Looking forward to my first look at Indian Railways in a little more than a week from today...


----------



## jis (Apr 26, 2019)

railiner said:


> Looking forward to my first look at Indian Railways in a little more than a week from today...



Mumbai Suburban? Or are you planning a longer main line/ld trip?


----------



## railiner (Apr 28, 2019)

Probably just a brief ride on the suburban train. I am intrigued by the width of six seats across, although I did experience that on my brief but thrilling ride on the Shanghai Maglev, on the 10th...


----------



## jis (Apr 28, 2019)

It is only notionally six seats across. In a packed train it is more like eight seats across.


----------



## railiner (May 7, 2019)

Got my first look at Indian Railways today at Mangalore Central. I was on a tour in Cochin yesterday, so missed that...


----------



## railiner (May 7, 2019)

More




There is another, newer station at Mangalore Junction, where thru trains not terminating at Mangalore stop. Unfortunately, I didn’t have time to make my way over there...


----------



## jis (May 7, 2019)

Nice photos! Thought I'd bring a few interesting things, at least for rail buffs, to everyone's attention.

The White engine is a WAP-7 class passenger engine 25kV 50Hz with IGBT AC drive, manufactured by DLW (Diesel Locomotive Works) Varanasi. Its home shed is Royapuram. On IR each shed takes great pride in their engines, and usually the shed name is clearly stated somewhere on the engine.

Both the diesels photographed are ALCO derviatives manufactured at DLW, Varanasi. The first, Orange and Cream one appears to be from Ernakulam Shed and one of the Loco Pilots (that is what Engineers are called in India) is a woman.

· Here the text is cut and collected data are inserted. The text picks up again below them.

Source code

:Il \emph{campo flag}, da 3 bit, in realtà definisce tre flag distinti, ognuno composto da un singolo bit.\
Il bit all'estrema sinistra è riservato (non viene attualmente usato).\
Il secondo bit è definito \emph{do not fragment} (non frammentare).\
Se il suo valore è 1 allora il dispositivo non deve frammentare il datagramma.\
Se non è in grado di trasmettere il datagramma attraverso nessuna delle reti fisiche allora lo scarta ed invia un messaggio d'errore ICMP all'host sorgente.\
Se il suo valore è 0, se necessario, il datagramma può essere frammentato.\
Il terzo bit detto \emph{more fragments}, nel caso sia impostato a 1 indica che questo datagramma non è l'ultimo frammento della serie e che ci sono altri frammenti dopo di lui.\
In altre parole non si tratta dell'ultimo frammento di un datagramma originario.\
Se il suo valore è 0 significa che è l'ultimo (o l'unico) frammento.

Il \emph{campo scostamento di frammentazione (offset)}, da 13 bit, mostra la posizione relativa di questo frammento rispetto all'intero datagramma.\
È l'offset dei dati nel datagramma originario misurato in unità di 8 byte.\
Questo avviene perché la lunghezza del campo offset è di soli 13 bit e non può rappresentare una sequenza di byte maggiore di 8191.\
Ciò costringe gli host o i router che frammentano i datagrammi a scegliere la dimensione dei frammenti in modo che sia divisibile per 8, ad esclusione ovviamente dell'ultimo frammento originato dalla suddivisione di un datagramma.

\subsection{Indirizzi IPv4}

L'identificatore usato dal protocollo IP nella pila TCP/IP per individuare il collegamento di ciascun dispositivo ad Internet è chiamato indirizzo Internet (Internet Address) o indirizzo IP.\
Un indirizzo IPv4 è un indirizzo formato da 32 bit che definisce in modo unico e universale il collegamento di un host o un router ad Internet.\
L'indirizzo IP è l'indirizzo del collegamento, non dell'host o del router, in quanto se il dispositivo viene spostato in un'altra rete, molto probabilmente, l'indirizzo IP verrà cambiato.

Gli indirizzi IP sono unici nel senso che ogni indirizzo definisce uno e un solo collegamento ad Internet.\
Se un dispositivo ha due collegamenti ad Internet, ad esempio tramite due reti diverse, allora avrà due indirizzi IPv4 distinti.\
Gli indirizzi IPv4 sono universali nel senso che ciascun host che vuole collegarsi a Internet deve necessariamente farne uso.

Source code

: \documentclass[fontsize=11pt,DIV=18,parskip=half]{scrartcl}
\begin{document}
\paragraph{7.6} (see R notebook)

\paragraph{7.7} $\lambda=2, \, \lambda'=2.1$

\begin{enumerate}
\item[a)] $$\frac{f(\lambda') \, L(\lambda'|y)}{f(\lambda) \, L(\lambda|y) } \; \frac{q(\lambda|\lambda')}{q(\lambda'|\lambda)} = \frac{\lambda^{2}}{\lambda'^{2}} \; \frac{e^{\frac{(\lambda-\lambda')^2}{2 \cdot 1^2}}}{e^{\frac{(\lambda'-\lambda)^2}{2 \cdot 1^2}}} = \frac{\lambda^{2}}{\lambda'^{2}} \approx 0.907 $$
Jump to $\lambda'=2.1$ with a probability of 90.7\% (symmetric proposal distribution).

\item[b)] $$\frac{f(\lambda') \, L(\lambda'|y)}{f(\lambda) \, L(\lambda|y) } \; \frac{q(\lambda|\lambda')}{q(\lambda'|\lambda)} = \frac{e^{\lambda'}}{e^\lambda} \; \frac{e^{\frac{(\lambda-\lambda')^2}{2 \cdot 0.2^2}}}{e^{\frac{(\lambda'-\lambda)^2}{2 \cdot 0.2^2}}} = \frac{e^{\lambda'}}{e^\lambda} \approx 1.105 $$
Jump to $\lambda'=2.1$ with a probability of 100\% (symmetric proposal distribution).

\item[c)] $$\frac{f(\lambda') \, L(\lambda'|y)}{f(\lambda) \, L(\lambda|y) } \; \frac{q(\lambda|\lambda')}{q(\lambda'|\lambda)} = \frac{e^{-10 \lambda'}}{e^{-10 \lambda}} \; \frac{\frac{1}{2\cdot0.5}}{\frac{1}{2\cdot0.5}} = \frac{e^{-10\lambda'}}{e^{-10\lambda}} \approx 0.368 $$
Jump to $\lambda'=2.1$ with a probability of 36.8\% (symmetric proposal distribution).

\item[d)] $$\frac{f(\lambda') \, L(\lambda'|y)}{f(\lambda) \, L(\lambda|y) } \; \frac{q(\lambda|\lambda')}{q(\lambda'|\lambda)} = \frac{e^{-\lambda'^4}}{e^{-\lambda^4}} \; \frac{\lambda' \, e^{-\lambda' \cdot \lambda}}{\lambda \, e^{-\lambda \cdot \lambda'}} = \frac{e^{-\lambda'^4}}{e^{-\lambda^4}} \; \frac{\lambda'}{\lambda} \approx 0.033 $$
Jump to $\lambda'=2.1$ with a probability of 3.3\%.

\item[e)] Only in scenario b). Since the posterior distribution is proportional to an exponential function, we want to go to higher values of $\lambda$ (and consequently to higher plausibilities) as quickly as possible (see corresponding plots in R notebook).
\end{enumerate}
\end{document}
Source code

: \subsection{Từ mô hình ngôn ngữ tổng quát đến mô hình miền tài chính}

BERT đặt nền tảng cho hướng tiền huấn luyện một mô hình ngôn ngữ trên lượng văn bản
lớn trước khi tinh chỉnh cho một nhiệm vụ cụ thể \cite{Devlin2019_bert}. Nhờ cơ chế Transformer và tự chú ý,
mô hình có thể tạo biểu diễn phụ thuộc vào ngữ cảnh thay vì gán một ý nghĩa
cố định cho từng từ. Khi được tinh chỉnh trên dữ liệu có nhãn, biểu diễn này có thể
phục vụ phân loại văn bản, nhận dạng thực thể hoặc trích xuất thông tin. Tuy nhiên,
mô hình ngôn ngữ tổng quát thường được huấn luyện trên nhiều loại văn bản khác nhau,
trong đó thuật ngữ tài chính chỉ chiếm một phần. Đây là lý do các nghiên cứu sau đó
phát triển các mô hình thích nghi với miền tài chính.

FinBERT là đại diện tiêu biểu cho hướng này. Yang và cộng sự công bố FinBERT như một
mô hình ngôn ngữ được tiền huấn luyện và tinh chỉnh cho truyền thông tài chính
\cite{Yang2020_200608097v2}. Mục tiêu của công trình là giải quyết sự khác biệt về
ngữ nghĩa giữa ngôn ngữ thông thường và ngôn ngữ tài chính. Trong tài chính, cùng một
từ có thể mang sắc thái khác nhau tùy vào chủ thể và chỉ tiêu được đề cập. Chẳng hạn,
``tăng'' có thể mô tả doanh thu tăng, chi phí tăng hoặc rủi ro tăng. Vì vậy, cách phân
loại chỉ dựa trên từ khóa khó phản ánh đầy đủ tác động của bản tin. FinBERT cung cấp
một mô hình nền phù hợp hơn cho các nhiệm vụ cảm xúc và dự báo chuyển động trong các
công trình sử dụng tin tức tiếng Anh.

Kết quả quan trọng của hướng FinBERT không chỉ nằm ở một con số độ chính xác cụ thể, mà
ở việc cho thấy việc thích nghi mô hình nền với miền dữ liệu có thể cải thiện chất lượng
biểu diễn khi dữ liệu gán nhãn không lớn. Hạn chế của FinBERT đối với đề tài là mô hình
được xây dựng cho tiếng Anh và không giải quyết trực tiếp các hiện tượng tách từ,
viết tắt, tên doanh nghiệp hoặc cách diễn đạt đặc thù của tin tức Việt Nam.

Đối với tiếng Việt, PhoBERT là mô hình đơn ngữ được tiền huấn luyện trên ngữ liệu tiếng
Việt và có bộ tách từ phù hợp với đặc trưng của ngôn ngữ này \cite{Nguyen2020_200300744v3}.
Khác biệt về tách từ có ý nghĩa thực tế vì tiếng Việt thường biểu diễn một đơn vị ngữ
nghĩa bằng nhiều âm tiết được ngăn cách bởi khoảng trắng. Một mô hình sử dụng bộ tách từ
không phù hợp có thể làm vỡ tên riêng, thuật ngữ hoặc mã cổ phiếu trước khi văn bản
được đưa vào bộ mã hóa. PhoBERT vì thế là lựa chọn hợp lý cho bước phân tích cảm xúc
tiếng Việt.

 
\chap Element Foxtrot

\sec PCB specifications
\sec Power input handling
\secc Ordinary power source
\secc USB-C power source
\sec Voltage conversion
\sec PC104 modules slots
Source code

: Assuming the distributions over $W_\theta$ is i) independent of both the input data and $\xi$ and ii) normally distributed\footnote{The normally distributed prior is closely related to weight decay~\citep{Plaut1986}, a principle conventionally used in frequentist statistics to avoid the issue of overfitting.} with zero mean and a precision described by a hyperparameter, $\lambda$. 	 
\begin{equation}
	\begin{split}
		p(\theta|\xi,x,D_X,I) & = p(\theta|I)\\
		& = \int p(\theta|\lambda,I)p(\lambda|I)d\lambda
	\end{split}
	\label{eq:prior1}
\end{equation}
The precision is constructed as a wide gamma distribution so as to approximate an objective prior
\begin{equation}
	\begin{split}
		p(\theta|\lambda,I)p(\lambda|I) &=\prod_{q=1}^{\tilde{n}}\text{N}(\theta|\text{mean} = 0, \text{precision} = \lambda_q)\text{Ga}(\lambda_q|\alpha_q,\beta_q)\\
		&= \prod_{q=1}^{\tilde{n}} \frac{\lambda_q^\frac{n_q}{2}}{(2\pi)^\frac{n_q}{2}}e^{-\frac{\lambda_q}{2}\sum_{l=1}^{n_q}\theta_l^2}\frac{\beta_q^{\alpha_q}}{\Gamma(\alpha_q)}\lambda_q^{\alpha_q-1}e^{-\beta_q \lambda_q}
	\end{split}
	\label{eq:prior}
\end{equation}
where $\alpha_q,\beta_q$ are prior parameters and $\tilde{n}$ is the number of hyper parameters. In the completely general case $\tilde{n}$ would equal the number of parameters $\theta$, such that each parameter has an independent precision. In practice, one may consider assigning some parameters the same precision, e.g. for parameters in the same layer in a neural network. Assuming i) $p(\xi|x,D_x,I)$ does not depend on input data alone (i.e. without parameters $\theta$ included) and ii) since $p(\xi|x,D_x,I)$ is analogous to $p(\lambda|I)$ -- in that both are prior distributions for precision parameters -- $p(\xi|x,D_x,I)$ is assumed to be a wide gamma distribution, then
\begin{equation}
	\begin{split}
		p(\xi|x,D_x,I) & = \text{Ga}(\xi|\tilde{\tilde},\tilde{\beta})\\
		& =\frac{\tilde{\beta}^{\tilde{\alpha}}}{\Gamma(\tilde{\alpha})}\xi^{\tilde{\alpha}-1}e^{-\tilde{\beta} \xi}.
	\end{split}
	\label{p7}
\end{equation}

In the coupling sequence you can clearly see that the train rake (consist) is hook and chain coupler and air brake equipped. IR has various combinations - hook and chain/vacuum brake, hook and chain/ air brake and tightlock center coupler/air brake. The blue rake is of older vintage, derived from a '60s Schlieren (Switzerland) design, manufactured by ICF (Integral Coach Factory) Perambur, near Chennai (Madras).

The Blue diesel in the coupling sequence, is equipped with a transition coupler which can couple onto either of a hook and chain coupler or a tightlock center coupler.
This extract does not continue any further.